No, perché se faccio passare la stessa quantità di acqua in un tubo stretto o largo, la velocità sarà diversa, minore nel caso del tubo largo. Viene comunque contenuta più acqua che è la prima vasca di espansione. 

C’è il problema degli argini a Senigallia che non si possono modificare…
Lì è il collo dell’imbuto, bisogna lavorare per non fare arrivare l’acqua a Senigallia, quindi fermarla prima, a monte, con le vasche di espansione. Che poi saranno utili anche in caso di siccità stoccando riserve per i periodi più caldi. Certo a Senigallia si deve fare manutenzione ed eliminare i pericoli e gli ostacoli, come il ponte II Giugno che è stato rifatto sbagliando.

Ci sono vedute diverse da parte dei vari territori e comuni?
Sì e non gioca a nostro favore. I 9 comuni coinvolti dall’alluvione hanno tutti le stesse necessità ma ognuno va avanti per conto suo, mentre dovrebbero unirsi per avere una voce più forte.

Queste istanze le avete sottoposte al Senato?
Sì, la commissione ambiente. Ci hanno chiesto delle osservazioni in vista di una legge quadro sulla ricostruzione dopo gli eventi calamitosi e sulla protezione civile.

Cosa avete riferito?
Abbiamo osservato che servono trattamenti economici uguali per tutti, senza differenze tra regioni o eventi. Devono essere incrementati i rimborsi per gli appartamenti alluvionati, portando il massimale da seimila a 18mila euro. Non è sufficiente ma è già più sostanzioso. Poi le automobili: finora sono arrivati circa 4mila euro di indennizzo, mentre niente per i ciclomotori e non è giusto. Anche cantine, garages e pertinenze sono state trattate diversamente se erano legate, quindi attaccate, all’abitazione principale oppure staccate: nel secondo caso non si percepiscono risarcimenti e non si sa in base a quale logica. Grida vendetta anche il fatto che tutti abbiamo sottoscritto inizialmente il modulo B1, firmando una dichiarazione con certi importi. In seguito sono state fatte perizie asseverate e spesso i danni erano molto maggiori, ma il risarcimento viene per legge legato alla cifra più bassa, anche se frutto della dichiarazione di una persona non esperta.

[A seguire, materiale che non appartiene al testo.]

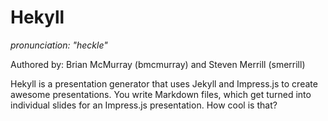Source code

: # Hekyll #
_pronunciation: "heckle"_

Authored by: Brian McMurray (bmcmurray) and Steven Merrill (smerrill)

Hekyll is a presentation generator that uses Jekyll and Impress.js to create awesome presentations. You write Markdown files, which get turned into individual slides for an Impress.js presentation. How cool is that?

Con certi rimborsi non si riparte…
No, ovviamente no. E poi sono state escluse recinzioni, impianti elettrici esterni e tante altre cose, non lo troviamo giusto.

E ora?
Scriveremo a tutti i parlamentari marchigiani di qualunque colore politico per avere appoggio su queste richieste. Il territorio è stato pesantemente colpito e senza contributi veri ma anche senza la mitigazione del rischio non si riparte più. Anche le delocalizzazioni servono perché molti non riescono a investire su una casa alluvionata due volte.